### What the exercise asks
Give every line from the entries that contains "Fahrgäste".

### Input for this task
---

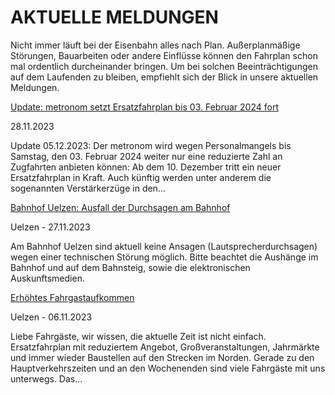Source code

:AKTUELLE MELDUNGEN
==========

Nicht immer läuft bei der Eisenbahn alles nach Plan. Außerplanmäßige Störungen, Bauarbeiten oder andere Einflüsse können den Fahrplan schon mal ordentlich durcheinander bringen. Um bei solchen Beeinträchtigungen auf dem Laufenden zu bleiben, empfiehlt sich der Blick in unsere aktuellen Meldungen.

[Update: metronom setzt Ersatzfahrplan bis 03. Februar 2024 fort](https://www.der-metronom.de/aktuell/ersatzfahrplan/)

 28.11.2023

Update 05.12.2023:
Der metronom wird wegen Personalmangels bis Samstag, den 03. Februar 2024 weiter nur eine reduzierte Zahl an Zugfahrten anbieten können: Ab dem 10. Dezember tritt ein neuer Ersatzfahrplan in Kraft. Auch künftig werden unter anderem die sogenannten Verstärkerzüge in den...

[Bahnhof Uelzen: Ausfall der Durchsagen am Bahnhof](https://www.der-metronom.de/aktuell/bahnhof-uelzen-ausfall-der-elektronischen-zugzielanzeiger/)

 Uelzen - 27.11.2023

Am Bahnhof Uelzen sind aktuell keine Ansagen (Lautsprecherdurchsagen) wegen einer technischen Störung möglich. Bitte beachtet die Aushänge im Bahnhof und auf dem Bahnsteig, sowie die elektronischen Auskunftsmedien.

[Erhöhtes Fahrgastaufkommen](https://www.der-metronom.de/aktuell/hohes-fahrgastaufkommen/)

 Uelzen - 06.11.2023

Liebe Fahrgäste,
wir wissen, die aktuelle Zeit ist nicht einfach. Ersatzfahrplan mit reduziertem Angebot, Großveranstaltungen, Jahrmärkte und immer wieder Baustellen auf den Strecken im Norden. Gerade zu den Hauptverkehrszeiten und an den Wochenenden sind viele Fahrgäste mit uns unterwegs. Das...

---

### Response
Liebe Fahrgäste,
wir wissen, die aktuelle Zeit ist nicht einfach. Ersatzfahrplan mit reduziertem Angebot, Großveranstaltungen, Jahrmärkte und immer wieder Baustellen auf den Strecken im Norden. Gerade zu den Hauptverkehrszeiten und an den Wochenenden sind viele Fahrgäste mit uns unterwegs. Das...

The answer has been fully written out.